For first time, as part of the new CX Vascular Access course, delegates were able to have one-on-one tutorials with leading experts about vascular access techniques. The techniques discussed at the 20 “skills stations” ranged from “distal revascularisation-interval ligation” to fisuloplasty. CX Daily News, through interviews with the course directors, delegates attending the skills stations, and the expert giving the tutorials, discovered that the “skills course” day was a great success.
Course director Domencio Valenti (London, UK) commented that the main value of having one-to-one tuition was that delegates could gain practical experience directly from an expert in the field. He said: “Lectures are important because they provide information and data but, with this course, they are just one part of a holistic approach. At the skills stations, among other techniques, delegates will see how to scan a fistula, how to make the right indication, and how to identify a stenosis.”

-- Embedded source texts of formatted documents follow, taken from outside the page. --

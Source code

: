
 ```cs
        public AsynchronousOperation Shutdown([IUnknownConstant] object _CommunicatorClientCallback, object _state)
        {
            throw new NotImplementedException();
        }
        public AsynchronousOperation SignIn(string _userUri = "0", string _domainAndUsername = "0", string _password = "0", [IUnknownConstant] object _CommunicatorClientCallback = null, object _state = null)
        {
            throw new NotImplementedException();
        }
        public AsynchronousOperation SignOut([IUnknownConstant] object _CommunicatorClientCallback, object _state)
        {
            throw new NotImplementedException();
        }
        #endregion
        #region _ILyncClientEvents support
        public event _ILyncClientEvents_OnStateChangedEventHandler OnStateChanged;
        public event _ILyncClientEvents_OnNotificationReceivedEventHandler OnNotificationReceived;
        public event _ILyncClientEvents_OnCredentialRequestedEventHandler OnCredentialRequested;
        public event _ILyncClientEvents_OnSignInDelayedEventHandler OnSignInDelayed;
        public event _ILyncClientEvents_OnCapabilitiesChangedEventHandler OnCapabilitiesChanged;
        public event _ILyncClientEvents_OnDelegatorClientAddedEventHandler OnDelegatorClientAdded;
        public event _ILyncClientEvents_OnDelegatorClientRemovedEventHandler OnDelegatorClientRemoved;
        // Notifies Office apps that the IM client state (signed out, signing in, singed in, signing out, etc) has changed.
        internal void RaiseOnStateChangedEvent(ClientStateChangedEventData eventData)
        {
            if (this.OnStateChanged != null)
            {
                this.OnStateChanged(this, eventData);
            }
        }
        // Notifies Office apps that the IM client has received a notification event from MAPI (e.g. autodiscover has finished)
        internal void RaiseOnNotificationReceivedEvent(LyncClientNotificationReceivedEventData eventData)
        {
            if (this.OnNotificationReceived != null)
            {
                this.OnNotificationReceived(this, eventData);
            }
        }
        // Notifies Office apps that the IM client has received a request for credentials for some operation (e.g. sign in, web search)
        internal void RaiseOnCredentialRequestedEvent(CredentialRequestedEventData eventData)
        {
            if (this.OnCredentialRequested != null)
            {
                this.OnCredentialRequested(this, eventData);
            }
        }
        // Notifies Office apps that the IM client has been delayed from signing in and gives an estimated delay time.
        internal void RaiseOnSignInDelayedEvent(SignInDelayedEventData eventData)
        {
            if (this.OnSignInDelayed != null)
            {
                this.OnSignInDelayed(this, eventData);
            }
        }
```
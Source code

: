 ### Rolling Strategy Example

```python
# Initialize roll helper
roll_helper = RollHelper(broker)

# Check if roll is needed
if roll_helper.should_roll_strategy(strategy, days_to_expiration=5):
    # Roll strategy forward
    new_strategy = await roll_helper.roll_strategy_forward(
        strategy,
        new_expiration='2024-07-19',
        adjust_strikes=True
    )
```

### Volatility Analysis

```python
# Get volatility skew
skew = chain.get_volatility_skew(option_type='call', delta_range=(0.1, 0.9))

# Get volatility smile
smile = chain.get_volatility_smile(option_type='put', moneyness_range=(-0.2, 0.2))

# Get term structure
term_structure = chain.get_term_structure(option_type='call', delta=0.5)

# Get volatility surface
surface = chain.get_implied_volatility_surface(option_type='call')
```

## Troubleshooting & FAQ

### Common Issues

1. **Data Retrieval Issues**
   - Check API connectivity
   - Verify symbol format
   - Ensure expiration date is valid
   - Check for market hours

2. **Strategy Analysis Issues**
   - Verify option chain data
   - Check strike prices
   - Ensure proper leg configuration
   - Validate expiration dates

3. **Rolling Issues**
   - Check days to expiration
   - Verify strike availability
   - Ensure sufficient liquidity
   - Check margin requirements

David Kingsmore (Glasgow, UK) was an expert at a skills station, giving “tips and tricks” on using the Gore Acuseal graft. He said: “I have been teaching people how you can make the graft into something that is reliable and effective, and how to avoid pitfalls with it.” According to Kingsmore, compared to other meetings, the level of interest in the graft “has been a world apart”—“the feedback has been really exceptional.”
For Valenti, another benefit of the skills course, as well as its practical aspect, is that it had enough stations to interest “every type of specialist”, including vascular surgeons, interventional radiologists, transplant surgeons, and nurses. His co-course director, Nicholas Inston (Birmingham, UK) added: “I think the multidisciplinary aspect of the course has been really good. You have ultrasonographers, nurses, surgeons, interventional radiologists, and you have industry representatives. All of these people together make it a complete course.” The multidisciplinary nature of the course was evident among the delegates who attended—CX Daily News was able to speak to a transplant surgeon, a vascular surgeon, and an interventional radiologist.
The transplant surgeon—M Ilham (Cardiff, UK)—said he comes “every year” to CX specifically for the vascular access information that is presented. He added that the skills stations gave him a “better opportunity to interact with the experts”, explaining: “After a lecture, a presenter only has a few minutes to answer questions; therefore, in these one-to-one tutorials, it is easier to ask more complex questions that may require a longer, more detail answer.” Ilham said he found the ultrasound-guided angioplasty skills station “very interesting” and “much better than just listening to a presentation”.
The opportunity to ask more detailed questions is also the reason vascular surgeon, Rakesh Kapur (Hull, UK), attended the skills course. He said: “Having one-to-one tutorials is good because I can ask questions on areas in which I want more information. These presentations are more to do with learning techniques than learning information.”
Prasanna Tirukonda (Singapore), an interventional radiologist, said he was particularly interested in attending the “EndoVenous arteriovenous fistula creation” skills station. “Creating fistulae is always challenging but particularly in the patients I treat in Singapore because they tend to be Asian and, therefore, have smaller vasculature. The technique (developed by TVA Medical) at this station is minimally invasive and is associated with promising outcomes. Therefore, I think it may be very suitable for my patients.”
Dheeraj Rajan (Toronto, Canada), who was manning the TVA Medical station and who presented data for the EndoVenous arteriovenous fistula creation technique during day one of the CX Vascular Access Course, commented: “With this technique, we can create a fistula without opening up the arm and without putting stitches in. Because it is percutaneous, we can get into much smaller (ie. in Asian patients) and deeper vessels.” He added: “Today, we have found that people are extremely interested in our technology. The majority of people who have come to the station have told us that they want to be involved in the ongoing post-approval study that we are doing.”
Inston said both days one and two of the course had gone “fantastically” well, adding: “They have gone better than we had hoped for. Yesterday [Wednesday], we had standing room only in the sessions and there were more questions about the presentations than we really had time for. But, the great thing about having a lecture-based day and a skills-course day is that people have been able to ask questions that they might not have been able to ask in a lecture the day before.” He explained that many of the skill stations featured techniques that were discussed during the previous day’s sessions.